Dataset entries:
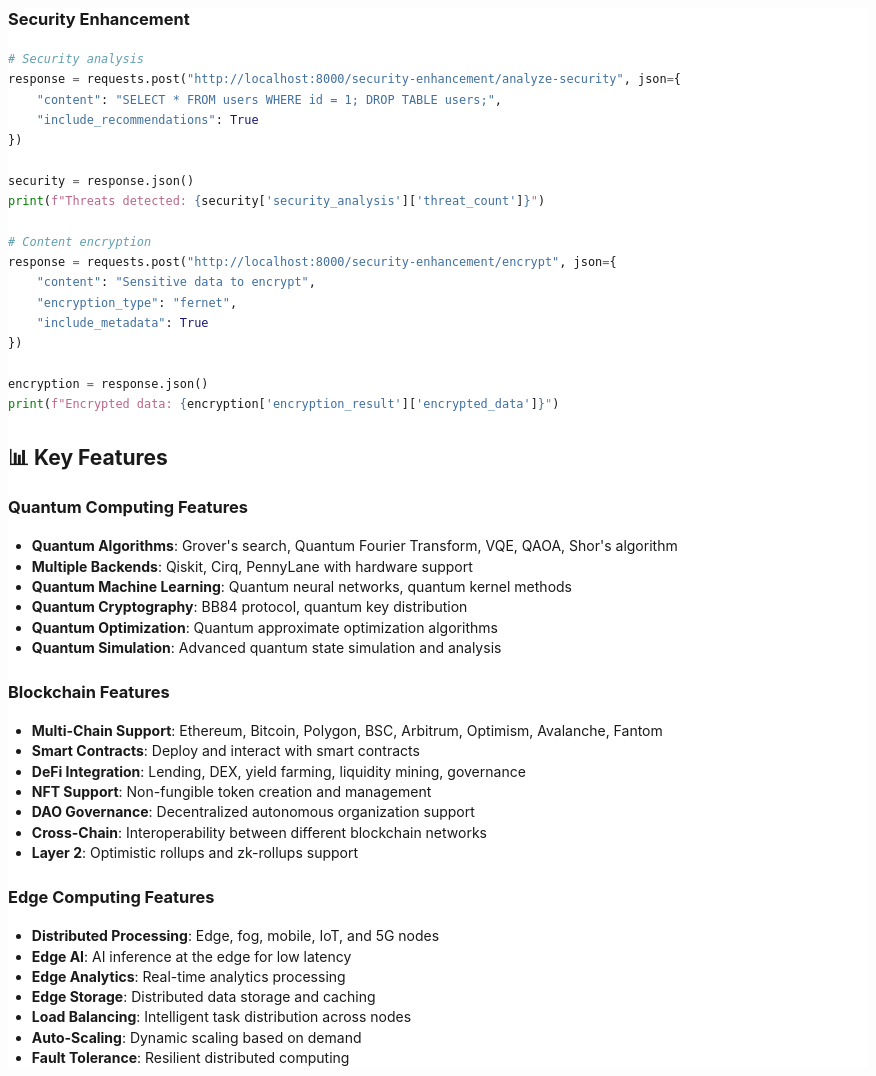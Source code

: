 ### Security Enhancement

```python
# Security analysis
response = requests.post("http://localhost:8000/security-enhancement/analyze-security", json={
    "content": "SELECT * FROM users WHERE id = 1; DROP TABLE users;",
    "include_recommendations": True
})

security = response.json()
print(f"Threats detected: {security['security_analysis']['threat_count']}")

# Content encryption
response = requests.post("http://localhost:8000/security-enhancement/encrypt", json={
    "content": "Sensitive data to encrypt",
    "encryption_type": "fernet",
    "include_metadata": True
})

encryption = response.json()
print(f"Encrypted data: {encryption['encryption_result']['encrypted_data']}")
```

## 📊 Key Features

### Quantum Computing Features
- **Quantum Algorithms**: Grover's search, Quantum Fourier Transform, VQE, QAOA, Shor's algorithm
- **Multiple Backends**: Qiskit, Cirq, PennyLane with hardware support
- **Quantum Machine Learning**: Quantum neural networks, quantum kernel methods
- **Quantum Cryptography**: BB84 protocol, quantum key distribution
- **Quantum Optimization**: Quantum approximate optimization algorithms
- **Quantum Simulation**: Advanced quantum state simulation and analysis

### Blockchain Features
- **Multi-Chain Support**: Ethereum, Bitcoin, Polygon, BSC, Arbitrum, Optimism, Avalanche, Fantom
- **Smart Contracts**: Deploy and interact with smart contracts
- **DeFi Integration**: Lending, DEX, yield farming, liquidity mining, governance
- **NFT Support**: Non-fungible token creation and management
- **DAO Governance**: Decentralized autonomous organization support
- **Cross-Chain**: Interoperability between different blockchain networks
- **Layer 2**: Optimistic rollups and zk-rollups support

### Edge Computing Features
- **Distributed Processing**: Edge, fog, mobile, IoT, and 5G nodes
- **Edge AI**: AI inference at the edge for low latency
- **Edge Analytics**: Real-time analytics processing
- **Edge Storage**: Distributed data storage and caching
- **Load Balancing**: Intelligent task distribution across nodes
- **Auto-Scaling**: Dynamic scaling based on demand
- **Fault Tolerance**: Resilient distributed computing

#### [The problem]
Whatever the records hold apart from pictures should be repeated exactly.

#### [Result for this task]
Source code

: ### Security Enhancement

```python
# Security analysis
response = requests.post("http://localhost:8000/security-enhancement/analyze-security", json={
    "content": "SELECT * FROM users WHERE id = 1; DROP TABLE users;",
    "include_recommendations": True
})

security = response.json()
print(f"Threats detected: {security['security_analysis']['threat_count']}")

# Content encryption
response = requests.post("http://localhost:8000/security-enhancement/encrypt", json={
    "content": "Sensitive data to encrypt",
    "encryption_type": "fernet",
    "include_metadata": True
})

encryption = response.json()
print(f"Encrypted data: {encryption['encryption_result']['encrypted_data']}")
```

## 📊 Key Features

### Quantum Computing Features
- **Quantum Algorithms**: Grover's search, Quantum Fourier Transform, VQE, QAOA, Shor's algorithm
- **Multiple Backends**: Qiskit, Cirq, PennyLane with hardware support
- **Quantum Machine Learning**: Quantum neural networks, quantum kernel methods
- **Quantum Cryptography**: BB84 protocol, quantum key distribution
- **Quantum Optimization**: Quantum approximate optimization algorithms
- **Quantum Simulation**: Advanced quantum state simulation and analysis

### Blockchain Features
- **Multi-Chain Support**: Ethereum, Bitcoin, Polygon, BSC, Arbitrum, Optimism, Avalanche, Fantom
- **Smart Contracts**: Deploy and interact with smart contracts
- **DeFi Integration**: Lending, DEX, yield farming, liquidity mining, governance
- **NFT Support**: Non-fungible token creation and management
- **DAO Governance**: Decentralized autonomous organization support
- **Cross-Chain**: Interoperability between different blockchain networks
- **Layer 2**: Optimistic rollups and zk-rollups support

### Edge Computing Features
- **Distributed Processing**: Edge, fog, mobile, IoT, and 5G nodes
- **Edge AI**: AI inference at the edge for low latency
- **Edge Analytics**: Real-time analytics processing
- **Edge Storage**: Distributed data storage and caching
- **Load Balancing**: Intelligent task distribution across nodes
- **Auto-Scaling**: Dynamic scaling based on demand
- **Fault Tolerance**: Resilient distributed computing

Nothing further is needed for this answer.